Budget 2017: The misplaced confidence of the British consumer
- Published
A funny thing about confidence is that some people have it but shouldn't, while others should but don't.
It's true more than ever when it comes to the confidence to spend money. And it sums up one of the challenges facing the Chancellor, Philip Hammond, as he prepares for Wednesday's Budget.
Consumer confidence appears to be rock-solid, defying gloomy pre-EU referendum predictions that people would rein in spending. In contrast, big corporations are sitting on cash piles rather than investing it.
But is the consumer confidence well-founded? Or is the consumer a braggart, so given to outward shows of confidence that it betrays an underlying insecurity? Mostly, the consumer is stepping up spending using someone else's money.
The amount of goods and services being consumed is growing faster than people's incomes.
Credit card debt is at a record.
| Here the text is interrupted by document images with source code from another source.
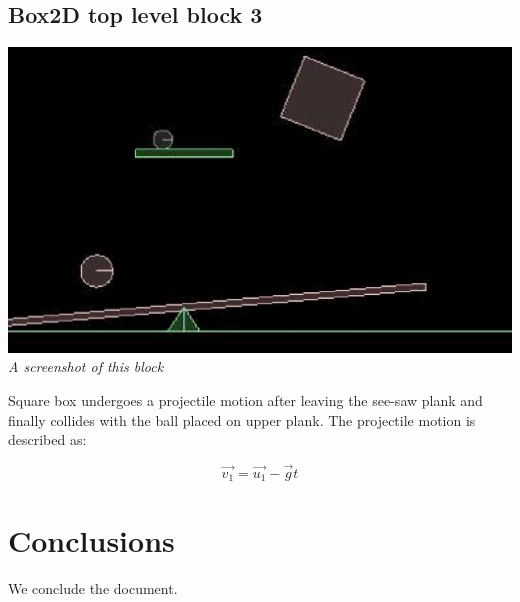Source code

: \documentclass[11pt]{article}
\begin{document}
\subsection{Box2D top level block 3}

\begin{center}
  \includegraphics[scale = 1]{ob3} \\
  \emph{A screenshot of this block} \\
\end{center}

Square box undergoes a projectile motion after leaving the see-saw plank and finally collides with the ball placed on upper plank.
The projectile motion is described as:

\begin{equation}
	\vec{v_1} = \vec{u_1} - \vec{g}t
\end{equation}
\section{Conclusions}
	We conclude the document.



\end{document}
Overall, unsecured debt - which excludes mortgages but includes credit cards, car loans and, notably, personal loans - is rising faster than it has in a decade and amounts to 40% of the average income.
Trouble ahead
That's not surprising, perhaps, when the reliance on ultra-low interest rates to avoid anticipated economic trouble has led to the cheapest personal loans in living memory.
If you are in trouble, consolidate your debts into a cheap personal loan - and, hey presto, manageable payments and a little left over to spend. And if you want a new car - hey, there's no-deposit finance.
But can we rely on that consumer confidence to last? Inflation is edging up. With CPI at 1.8%, prices are rising more slowly than average earnings. There is trouble ahead.
If the companies from which we buy goods and services import raw materials from abroad, they are paying about a fifth more than they did a year ago. They are not passing that on - so far.
They also no longer have such a ready supply of cheap labour. Being a migrant worker is not what it used to be. The weaker pound no longer buys as many Polish zlotys or Romanian leus.
Firms are under mounting pressure to raise prices. Again, the fear of losing customers is holding them back - so far.
Priorities
So, what about the government's confidence to spend?
Every chancellor frets about the amount by which he outspends his income - the deficit. And the national debt - the accumulation of years of overspends - is nudging £1.7 trillion, or 90% of the value of the UK economy.
That's why chancellors in recent years have been a bag of nerves when it comes to spending.
By contrast to gung-ho consumers, Mr Hammond doesn't think cheap interest rates should lead him to borrow more.
His priority has been to cut spending even if it harms other priorities, such as supporting low-income working families. Budget measures have helped such families pay less income tax.
But for many families who are just about managing, that chink of light is eclipsed by the withdrawal of state support for those who choose to work. This is one of the biggest austerity measures that Mr Hammond has chosen to keep.
Perhaps it is only right that the chancellor should be less confident to spend than us consumers. But if you're bored of hearing about his deficit, liven things up by thinking of your own.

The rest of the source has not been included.